Activity: All entries are to be copied verbatim, while the pictures stay out.

[[ Task data open ]]

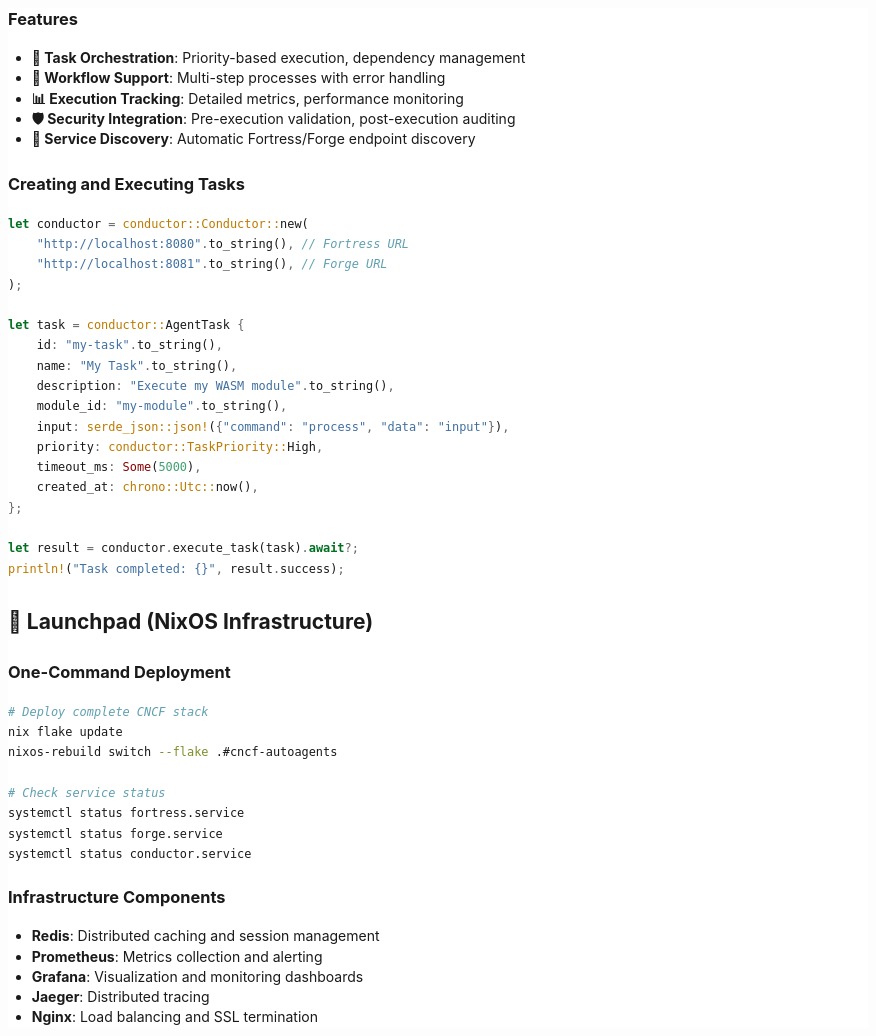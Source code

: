 ### Features

- **🎯 Task Orchestration**: Priority-based execution, dependency management
- **🔄 Workflow Support**: Multi-step processes with error handling
- **📊 Execution Tracking**: Detailed metrics, performance monitoring
- **🛡️ Security Integration**: Pre-execution validation, post-execution auditing
- **🔗 Service Discovery**: Automatic Fortress/Forge endpoint discovery

### Creating and Executing Tasks

```rust
let conductor = conductor::Conductor::new(
    "http://localhost:8080".to_string(), // Fortress URL
    "http://localhost:8081".to_string(), // Forge URL
);

let task = conductor::AgentTask {
    id: "my-task".to_string(),
    name: "My Task".to_string(),
    description: "Execute my WASM module".to_string(),
    module_id: "my-module".to_string(),
    input: serde_json::json!({"command": "process", "data": "input"}),
    priority: conductor::TaskPriority::High,
    timeout_ms: Some(5000),
    created_at: chrono::Utc::now(),
};

let result = conductor.execute_task(task).await?;
println!("Task completed: {}", result.success);
```

## 🚀 Launchpad (NixOS Infrastructure)

### One-Command Deployment

```bash
# Deploy complete CNCF stack
nix flake update
nixos-rebuild switch --flake .#cncf-autoagents

# Check service status
systemctl status fortress.service
systemctl status forge.service
systemctl status conductor.service
```

### Infrastructure Components

- **Redis**: Distributed caching and session management
- **Prometheus**: Metrics collection and alerting
- **Grafana**: Visualization and monitoring dashboards
- **Jaeger**: Distributed tracing
- **Nginx**: Load balancing and SSL termination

[[ Task data closed ]]

Answer:
Source code

: ### Features

- **🎯 Task Orchestration**: Priority-based execution, dependency management
- **🔄 Workflow Support**: Multi-step processes with error handling
- **📊 Execution Tracking**: Detailed metrics, performance monitoring
- **🛡️ Security Integration**: Pre-execution validation, post-execution auditing
- **🔗 Service Discovery**: Automatic Fortress/Forge endpoint discovery

### Creating and Executing Tasks

```rust
let conductor = conductor::Conductor::new(
    "http://localhost:8080".to_string(), // Fortress URL
    "http://localhost:8081".to_string(), // Forge URL
);

let task = conductor::AgentTask {
    id: "my-task".to_string(),
    name: "My Task".to_string(),
    description: "Execute my WASM module".to_string(),
    module_id: "my-module".to_string(),
    input: serde_json::json!({"command": "process", "data": "input"}),
    priority: conductor::TaskPriority::High,
    timeout_ms: Some(5000),
    created_at: chrono::Utc::now(),
};

let result = conductor.execute_task(task).await?;
println!("Task completed: {}", result.success);
```

## 🚀 Launchpad (NixOS Infrastructure)

### One-Command Deployment

```bash
# Deploy complete CNCF stack
nix flake update
nixos-rebuild switch --flake .#cncf-autoagents

# Check service status
systemctl status fortress.service
systemctl status forge.service
systemctl status conductor.service
```

### Infrastructure Components

- **Redis**: Distributed caching and session management
- **Prometheus**: Metrics collection and alerting
- **Grafana**: Visualization and monitoring dashboards
- **Jaeger**: Distributed tracing
- **Nginx**: Load balancing and SSL termination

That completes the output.